### What the exercise asks
Lines holding the string "terms": copy each one from the listing below.

:: Data records

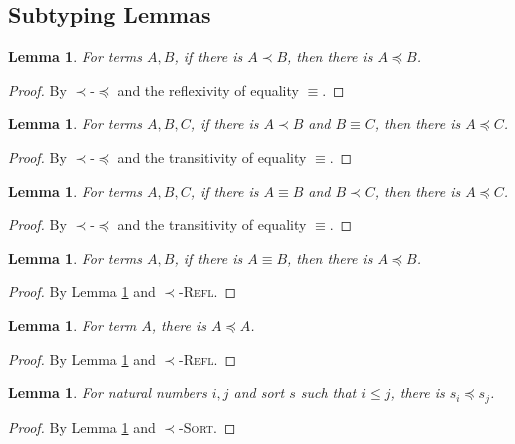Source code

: \documentclass{article}
\newtheorem{lemma}[theorem]{Lemma}
\theoremstyle{definition}
\newcommand{\rname}[1]{\textsc{\footnotesize #1}}
\begin{document}
\subsection{Subtyping Lemmas}

\begin{lemma}\label{sub1sub}
  For terms $A, B$, if there is $A \prec B$, then there is $A \preceq B$.
\end{lemma}
\begin{proof}
  By \rname{$\prec$-$\preceq$} and the reflexivity of equality $\equiv$.
\end{proof}

\begin{lemma}\label{sub1conv}
  For terms $A, B, C$, if there is $A \prec B$ and $B \equiv C$, then there is $A \preceq C$.
\end{lemma}
\begin{proof}
  By \rname{$\prec$-$\preceq$} and the transitivity of equality $\equiv$.
\end{proof}

\begin{lemma}\label{convsub1}
  For terms $A, B, C$, if there is $A \equiv B$ and $B \prec C$, then there is $A \preceq C$.
\end{lemma}
\begin{proof}
  By \rname{$\prec$-$\preceq$} and the transitivity of equality $\equiv$.
\end{proof}

\begin{lemma}\label{convsub}
  For terms $A, B$, if there is $A \equiv B$, then there is $A \preceq B$.
\end{lemma}
\begin{proof}
  By Lemma \ref{convsub1} and \rname{$\prec$-Refl}.
\end{proof}

\begin{lemma}\label{subrefl}
  For term $A$, there is $A \preceq A$.
\end{lemma}
\begin{proof}
  By Lemma \ref{sub1sub} and \rname{$\prec$-Refl}.
\end{proof}

\begin{lemma}\label{subprop}
  For natural numbers $i, j$ and sort $s$ such that $i \leq j$, there is $s_i \preceq s_j$.
\end{lemma}
\begin{proof}
  By Lemma \ref{sub1sub} and \rname{$\prec$-Sort}.
\end{proof}
\end{document}
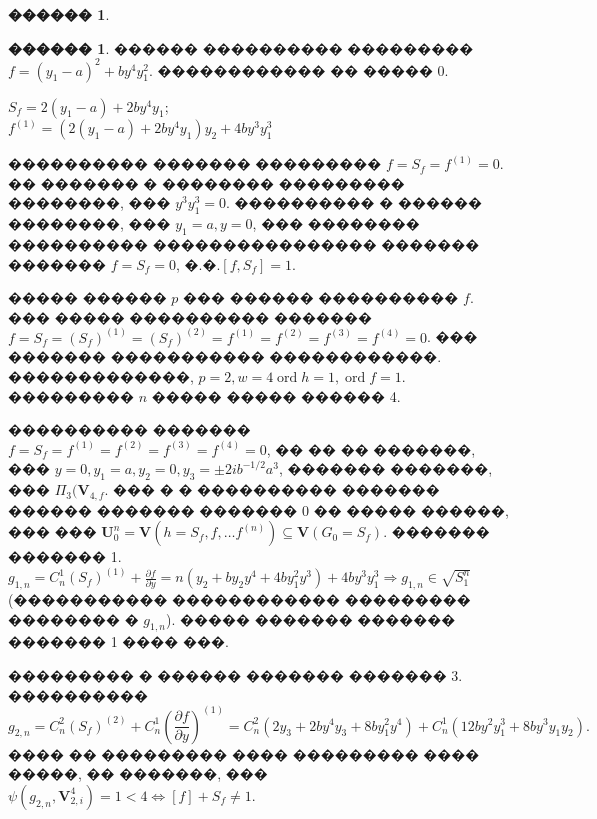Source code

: \documentclass[16pt]{article}
\DeclareMathOperator{\ord}{ord}
\theoremstyle{plain}
\theoremstyle{definition}
\newtheorem{example}[theorem]{������}
\theoremstyle{remark}
\begin{document}
\begin{example}
\end{example}



\begin{example}
 ������ ���������� ��������� $f =
(y_1-a)^2+by^4y_1^2$. ������������ �� ����� 0.

$S_f=2(y_1-a)+2by^4y_1$;
\\
$f^{(1)}=(2(y_1-a)+2by^4y_1)y_2+4by^3y_1^3$

���������� ������� ��������� $f=S_f=f^{(1)}=0$. �� ������� �
�������� ��������� ��������, ��� $y^3y_1^3=0$. ���������� � ������
��������, ��� $y_1=a, y=0$, ��� �������� ���������� ����������������
������� ������� $f=S_f=0$, �.�.$[f,S_f]=1$.

����� ������  $p$ ��� ������ ���������� $f$. ��� ����� ����������
������� $f=S_f=(S_f)^{(1)}=(S_f)^{(2)}=f^{(1)}=f^{(2)}=f^{(3)}=f^{(4)}=0$. ��� ������� ����������� ������������. �������������,
$p=2,w=4\ord{h}=1,\ord{f}=1$. ��������� $n$  ����� ����� ������ 4.

���������� ������� $f=S_f=f^{(1)}=f^{(2)}=f^{(3)}=f^{(4)}=0$, �� �� �� �������, ��� $y=0,y_1=a,y_2=0,y_3=\pm2ib^{-1/2}a^3$, ������� �������, ��� $\Pi_3(\mathbf{V}_{4,f}$. 
��� � � ���������� ������� ������ ������� ������� 0 �� ����� ������, ��� ��� $\mathbf{U}_0^n = \mathbf{V}(h=S_f,f,\ldots f^{(n)})\subseteq\mathbf{V}(G_0=S_f)$.  ������� ������� 1. $g_{1,n}=C_n^1(S_f)^{(1)}+\frac{\partial f}{\partial y}=n(y_2+by_2y^4+4by_1^2y^3)+4by^3y_1^3\Rightarrow g_{1,n}\in\sqrt{S_1^n}$ (����������� ������������ ��������� �������� � $g_{1,n}$).  ����� ������� ������� ������� 1 ���� ���.

��������� � ������ ������� ������� 3. ���������� $$g_{2,n}=C_n^2(S_f)^{(2)}+C_n^1\left(\frac{\partial
f}{\partial
y}\right)^{(1)}=C_n^2(2y_3+2by^4y_3+8by_1^2y^4)+C_n^1(12by^2y_1^3+8by^3y_1y_2).$$
���� �� ��������� ���� ��������� ���� �����, �� �������, ���
$\psi(g_{2,n},\mathbf{V}_{2,i}^4)= 1 <4\Leftrightarrow [f]+S_f\not=1.$


\end{example}
\end{document}

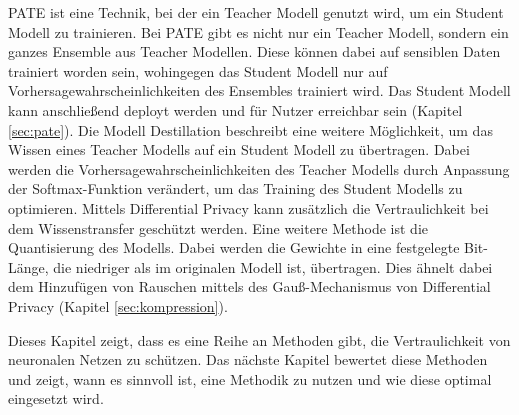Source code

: PATE ist eine Technik, bei der ein Teacher Modell genutzt wird, um ein Student Modell zu trainieren.
Bei PATE gibt es nicht nur ein Teacher Modell, sondern ein ganzes Ensemble aus Teacher Modellen.
Diese können dabei auf sensiblen Daten trainiert worden sein, wohingegen das Student Modell nur auf Vorhersagewahrscheinlichkeiten des Ensembles trainiert wird.
Das Student Modell kann anschließend deployt werden und für Nutzer erreichbar sein (Kapitel \ref{sec:pate}).
Die Modell Destillation beschreibt eine weitere Möglichkeit, um das Wissen eines Teacher Modells auf ein Student Modell zu übertragen. 
Dabei werden die Vorhersagewahrscheinlichkeiten des Teacher Modells durch Anpassung der Softmax-Funktion verändert, um das Training des Student Modells zu optimieren.
Mittels Differential Privacy kann zusätzlich die Vertraulichkeit bei dem Wissenstransfer geschützt werden.
Eine weitere Methode ist die Quantisierung des Modells.
Dabei werden die Gewichte in eine festgelegte Bit-Länge, die niedriger als im originalen Modell ist, übertragen.
Dies ähnelt dabei dem Hinzufügen von Rauschen mittels des Gauß-Mechanismus von Differential Privacy (Kapitel \ref{sec:kompression}).

Dieses Kapitel zeigt, dass es eine Reihe an Methoden gibt, die Vertraulichkeit von neuronalen Netzen zu schützen.
Das nächste Kapitel bewertet diese Methoden und zeigt, wann es sinnvoll ist, eine Methodik zu nutzen und wie diese optimal eingesetzt wird.

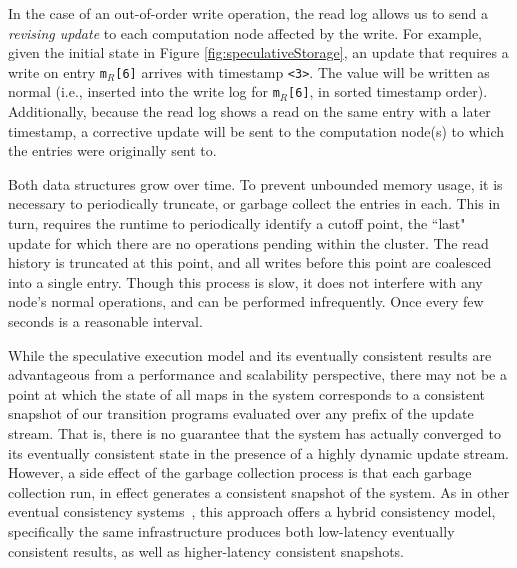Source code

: In the case of an out-of-order write operation, the read log allows us to send a
\textit{revising update} to each computation node affected by the write.
For example, given the initial state in Figure \ref{fig:speculativeStorage}, an
update that requires a write on entry \texttt{m$_R$[6]} arrives with timestamp
\texttt{<3>}.  The value will be written as normal (i.e., inserted into the
write log for \texttt{m$_R$[6]}, in sorted timestamp order).  Additionally,
because the read log shows a read on the same entry with a later timestamp, a
corrective update will be sent to the computation node(s) to which the entries
were originally sent to.

Both data structures grow over time.  To prevent unbounded memory usage,
it is necessary to periodically truncate, or garbage collect the entries in each. 
This in turn, requires the runtime to periodically identify a cutoff point, the
``last" update for which there are no operations pending within the cluster. 
The read history is truncated at this point, and all writes before this point
are coalesced into a single entry.  Though this process is slow, it does not
interfere with any node's normal operations, and can be performed infrequently.
Once every few seconds is a reasonable interval.

While the speculative execution model and its eventually consistent results are
advantageous from a performance and scalability perspective, there may not be a
point at which the state of all maps in the system corresponds to a consistent
snapshot of our transition programs evaluated over any prefix of the update
stream.
That is, there is no guarantee that the system has actually converged to its
eventually consistent state in the presence of a highly dynamic update stream.
However, a side effect of the garbage collection process is that each garbage
collection run, in effect generates a consistent snapshot of the system. As in
other eventual consistency systems~\cite{bayou}, this approach offers a hybrid
consistency model, specifically the same infrastructure produces both
low-latency eventually consistent results, as well as higher-latency consistent
snapshots.

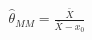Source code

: \documentclass[preview]{standalone}
\begin{document}
\begin{align*}
\hat{\theta}_{MM} = \frac{\bar{X}}{\bar{X} - x_0}
\end{align*}
\end{document}
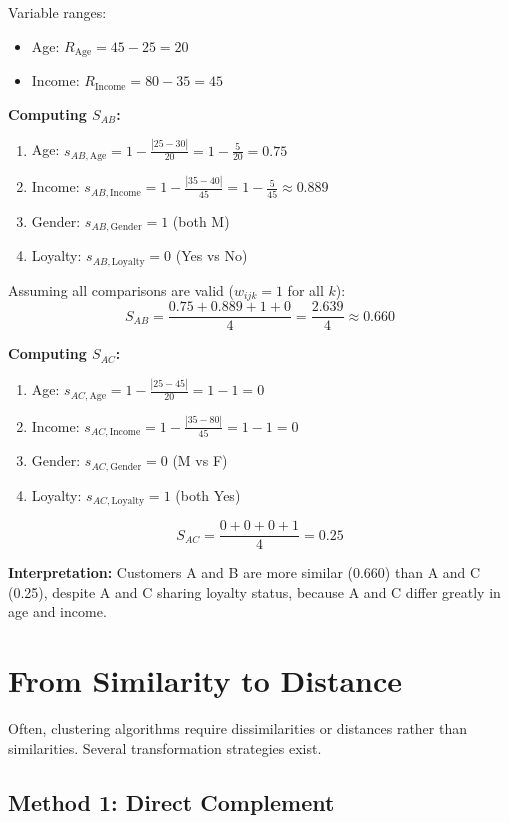 \documentclass[11pt]{article}
\begin{document}
Variable ranges:
\begin{itemize}
    \item Age: $R_{\text{Age}} = 45 - 25 = 20$
    \item Income: $R_{\text{Income}} = 80 - 35 = 45$
\end{itemize}

\textbf{Computing $S_{AB}$:}

\begin{enumerate}
    \item Age: $s_{AB,\text{Age}} = 1 - \frac{|25-30|}{20} = 1 - \frac{5}{20} = 0.75$
    \item Income: $s_{AB,\text{Income}} = 1 - \frac{|35-40|}{45} = 1 - \frac{5}{45} \approx 0.889$
    \item Gender: $s_{AB,\text{Gender}} = 1$ (both M)
    \item Loyalty: $s_{AB,\text{Loyalty}} = 0$ (Yes vs No)
\end{enumerate}

Assuming all comparisons are valid ($w_{ijk} = 1$ for all $k$):
$$S_{AB} = \frac{0.75 + 0.889 + 1 + 0}{4} = \frac{2.639}{4} \approx 0.660$$

\textbf{Computing $S_{AC}$:}

\begin{enumerate}
    \item Age: $s_{AC,\text{Age}} = 1 - \frac{|25-45|}{20} = 1 - 1 = 0$
    \item Income: $s_{AC,\text{Income}} = 1 - \frac{|35-80|}{45} = 1 - 1 = 0$
    \item Gender: $s_{AC,\text{Gender}} = 0$ (M vs F)
    \item Loyalty: $s_{AC,\text{Loyalty}} = 1$ (both Yes)
\end{enumerate}

$$S_{AC} = \frac{0 + 0 + 0 + 1}{4} = 0.25$$

\textbf{Interpretation:} Customers A and B are more similar (0.660) than A and C (0.25), despite A and C sharing loyalty status, because A and C differ greatly in age and income.

\section{From Similarity to Distance}

Often, clustering algorithms require dissimilarities or distances rather than similarities. Several transformation strategies exist.

\subsection{Method 1: Direct Complement}
\end{document}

::::

### Solution to this problem
  For terms $A, B$, if there is $A \prec B$, then there is $A \preceq B$.
  For terms $A, B, C$, if there is $A \prec B$ and $B \equiv C$, then there is $A \preceq C$.
  For terms $A, B, C$, if there is $A \equiv B$ and $B \prec C$, then there is $A \preceq C$.
  For terms $A, B$, if there is $A \equiv B$, then there is $A \preceq B$.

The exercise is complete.